WinRAR 7.10 was launched yesterday with quite a few options, resembling bigger reminiscence pages, a darkish mode, and the flexibility to fine-tune how Home windows Mark-of-the-Net flags are propagated when extracting recordsdata.
WinRAR is a well-liked file archiver and compression software for Home windows that enables customers to create, extract, and handle compressed recordsdata, primarily in RAR, ZIP, and plenty of different file codecs.
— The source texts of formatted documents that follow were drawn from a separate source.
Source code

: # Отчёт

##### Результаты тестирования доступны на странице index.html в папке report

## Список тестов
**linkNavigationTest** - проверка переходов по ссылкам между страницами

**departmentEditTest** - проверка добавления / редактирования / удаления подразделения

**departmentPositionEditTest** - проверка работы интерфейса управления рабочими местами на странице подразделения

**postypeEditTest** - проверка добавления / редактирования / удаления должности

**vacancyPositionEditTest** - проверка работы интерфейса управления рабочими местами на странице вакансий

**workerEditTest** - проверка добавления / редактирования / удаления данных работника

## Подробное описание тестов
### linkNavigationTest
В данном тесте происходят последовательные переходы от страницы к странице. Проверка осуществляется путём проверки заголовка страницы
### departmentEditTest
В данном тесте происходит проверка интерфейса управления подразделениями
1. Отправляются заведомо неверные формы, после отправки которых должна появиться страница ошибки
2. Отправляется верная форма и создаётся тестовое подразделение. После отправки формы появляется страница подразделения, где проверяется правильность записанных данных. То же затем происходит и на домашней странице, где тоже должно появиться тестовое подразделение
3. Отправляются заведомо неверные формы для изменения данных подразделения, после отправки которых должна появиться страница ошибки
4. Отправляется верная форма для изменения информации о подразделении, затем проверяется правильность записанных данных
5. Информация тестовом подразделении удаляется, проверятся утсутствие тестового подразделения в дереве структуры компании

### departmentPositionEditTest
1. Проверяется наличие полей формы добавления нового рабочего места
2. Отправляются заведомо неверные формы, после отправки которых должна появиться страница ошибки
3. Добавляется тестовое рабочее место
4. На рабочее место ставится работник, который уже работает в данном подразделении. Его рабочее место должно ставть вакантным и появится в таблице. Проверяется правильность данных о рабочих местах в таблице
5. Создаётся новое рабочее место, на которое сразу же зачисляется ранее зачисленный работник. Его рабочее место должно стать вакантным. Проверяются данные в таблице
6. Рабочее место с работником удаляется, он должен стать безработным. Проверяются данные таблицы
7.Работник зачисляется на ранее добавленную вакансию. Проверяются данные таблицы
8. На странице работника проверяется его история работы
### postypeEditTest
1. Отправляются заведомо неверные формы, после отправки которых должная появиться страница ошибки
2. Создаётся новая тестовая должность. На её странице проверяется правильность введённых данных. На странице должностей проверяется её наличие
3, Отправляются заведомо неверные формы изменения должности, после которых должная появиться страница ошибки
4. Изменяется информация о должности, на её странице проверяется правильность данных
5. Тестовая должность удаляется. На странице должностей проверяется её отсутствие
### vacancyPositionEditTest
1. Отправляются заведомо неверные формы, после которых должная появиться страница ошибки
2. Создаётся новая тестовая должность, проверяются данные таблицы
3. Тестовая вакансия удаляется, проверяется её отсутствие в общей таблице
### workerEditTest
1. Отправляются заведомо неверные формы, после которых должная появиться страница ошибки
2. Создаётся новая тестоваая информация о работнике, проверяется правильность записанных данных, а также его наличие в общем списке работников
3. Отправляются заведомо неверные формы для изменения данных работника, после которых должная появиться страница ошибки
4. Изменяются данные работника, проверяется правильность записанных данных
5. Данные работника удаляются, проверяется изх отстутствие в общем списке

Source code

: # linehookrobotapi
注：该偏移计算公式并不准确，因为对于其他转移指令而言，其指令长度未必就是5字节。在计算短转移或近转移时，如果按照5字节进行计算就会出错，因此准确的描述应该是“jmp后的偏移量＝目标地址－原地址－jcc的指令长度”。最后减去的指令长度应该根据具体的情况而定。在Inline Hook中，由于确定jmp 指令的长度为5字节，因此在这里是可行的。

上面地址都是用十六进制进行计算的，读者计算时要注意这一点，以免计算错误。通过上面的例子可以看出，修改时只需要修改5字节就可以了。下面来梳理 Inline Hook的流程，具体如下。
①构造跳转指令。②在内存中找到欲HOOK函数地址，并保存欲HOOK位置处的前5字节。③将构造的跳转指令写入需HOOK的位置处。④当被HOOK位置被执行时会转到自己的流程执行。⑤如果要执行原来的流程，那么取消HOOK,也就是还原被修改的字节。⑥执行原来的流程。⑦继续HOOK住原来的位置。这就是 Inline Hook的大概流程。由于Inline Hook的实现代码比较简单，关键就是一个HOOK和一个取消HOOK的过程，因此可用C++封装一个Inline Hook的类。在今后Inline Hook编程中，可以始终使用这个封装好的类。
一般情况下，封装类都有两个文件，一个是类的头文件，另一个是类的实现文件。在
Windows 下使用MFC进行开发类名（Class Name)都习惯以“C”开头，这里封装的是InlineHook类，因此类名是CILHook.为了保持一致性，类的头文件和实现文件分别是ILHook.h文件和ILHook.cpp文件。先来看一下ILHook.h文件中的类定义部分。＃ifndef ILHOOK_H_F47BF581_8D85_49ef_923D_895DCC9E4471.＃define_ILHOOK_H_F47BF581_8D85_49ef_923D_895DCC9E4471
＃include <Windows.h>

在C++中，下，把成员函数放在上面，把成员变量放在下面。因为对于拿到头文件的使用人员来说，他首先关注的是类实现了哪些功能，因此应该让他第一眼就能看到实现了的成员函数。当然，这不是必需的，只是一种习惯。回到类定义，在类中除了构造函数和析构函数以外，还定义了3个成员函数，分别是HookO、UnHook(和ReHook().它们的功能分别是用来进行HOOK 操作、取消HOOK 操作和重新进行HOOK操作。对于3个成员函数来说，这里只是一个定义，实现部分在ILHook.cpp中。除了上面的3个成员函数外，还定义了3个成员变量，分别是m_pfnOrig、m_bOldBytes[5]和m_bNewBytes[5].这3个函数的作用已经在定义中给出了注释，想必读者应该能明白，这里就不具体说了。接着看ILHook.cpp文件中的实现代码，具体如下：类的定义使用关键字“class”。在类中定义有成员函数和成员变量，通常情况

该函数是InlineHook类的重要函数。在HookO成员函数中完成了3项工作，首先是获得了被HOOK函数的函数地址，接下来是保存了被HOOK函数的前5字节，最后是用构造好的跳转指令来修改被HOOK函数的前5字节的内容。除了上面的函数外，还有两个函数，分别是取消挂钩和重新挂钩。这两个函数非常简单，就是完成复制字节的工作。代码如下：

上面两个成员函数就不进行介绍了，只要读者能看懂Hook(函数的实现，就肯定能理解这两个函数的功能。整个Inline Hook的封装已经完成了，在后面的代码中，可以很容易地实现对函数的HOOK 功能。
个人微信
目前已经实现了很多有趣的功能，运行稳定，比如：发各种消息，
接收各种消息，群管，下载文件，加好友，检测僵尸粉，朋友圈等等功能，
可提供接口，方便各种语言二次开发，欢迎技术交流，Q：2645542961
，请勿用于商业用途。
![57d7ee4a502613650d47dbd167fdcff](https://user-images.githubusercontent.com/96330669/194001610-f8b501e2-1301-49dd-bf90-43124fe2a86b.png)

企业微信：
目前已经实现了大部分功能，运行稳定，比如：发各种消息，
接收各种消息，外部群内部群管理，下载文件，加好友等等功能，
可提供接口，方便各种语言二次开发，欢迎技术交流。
The creator claims that the software is utilized by 500 million folks worldwide.
Yesterday, win.rar GmbH launched the ultimate model of WinRAR 7.10, itemizing quite a few new options that enhance the efficiency and value of this system.
These new options embrace enabling bigger reminiscence pages for elevated efficiency, a reworked settings interface, and a long-awaited darkish mode.
Supply: BleepingComputer
One new characteristic that stood out is a brand new setting that allows you to strip info that could be thought-about a privateness danger from the Mark of The Net alternate information stream.
“‘Zone worth solely’ possibility in “Settings/Safety” dialog controls if archive Mark of the Net propagation contains solely the safety zone worth or all obtainable fields,” reads the WinRAR 7.10 launch notes.
“Whereas extra fields, resembling a obtain location or IP deal with, would possibly assist to establish a file supply, they could be a privateness concern if file is shared with different individuals.”
For these unfamiliar with the Mark-of-the-Net (MoTW), it’s an alternate information stream named “Zone.Identifier” that’s added to recordsdata downloaded from the Web, together with from web sites and e-mail.
This identifier tells Home windows and supported purposes that the file was downloaded from one other laptop or the Web and, subsequently, could possibly be dangerous to open.
When trying to open a downloaded file, Home windows will examine if a MoTW exists and, if that’s the case, show extra warnings to the consumer, asking if they’re certain they want to run the file.
Supply: BleepingComputer
Microsoft Workplace may even examine for the Mark-of-the-Net, and if discovered, it’s going to open paperwork in Protected View, with the file in read-only mode and macros disabled.
To examine if a downloaded file has the Mark-of-the-Net, you may right-click it in Home windows Explorer and open its properties.
If the file incorporates a MoTW, you will note a message on the backside stating, “This file got here from one other laptop and is likely to be blocked to assist safety this laptop.”
Trendy file archives will propagate the MoTW present in archives to extracted recordsdata, permitting these recordsdata to even be protected with the Home windows safety characteristic.
MoTW is a robust safety characteristic that’s generally focused by risk actors who try to search out zero-day flaws that permit their malicious recordsdata to bypass Home windows’ safety warnings.
Nonetheless, some could take into account it a privateness concern, as if the file is shared with one other particular person, the “Zone.Identifier” incorporates info that might reveal delicate details about the place a file was downloaded from.
It is because the Zone.Identifier flag incorporates a whole lot of details about a downloaded file, together with the Web Zone (ZoneID) it was downloaded from, the URL to the file, the URL referring to the file, and in some instances, the IP deal with of the host it was downloaded from.
Supply: BleepingComputer
As a part of WinRAR 7.10, a brand new setting is enabled by default referred to as “Zone worth solely” that strips all info from MoTW alternate information streams apart from the ZoneId when it’s propagated to extracted recordsdata.
Supply: BleepingComputer
This enables the Mark-of-the-Net safety characteristic to proceed to work with extracted recordsdata, however the alternate information stream can now not be used to study the place the file was downloaded.
For many who want to allow full propagation of MoTW information, you’ll need to enter the WinRAR settings > Safety and uncheck “Zone worth solely.”
Whereas this new setting could hamper digital forensics, it’s a welcome characteristic for many who need the strictest privateness.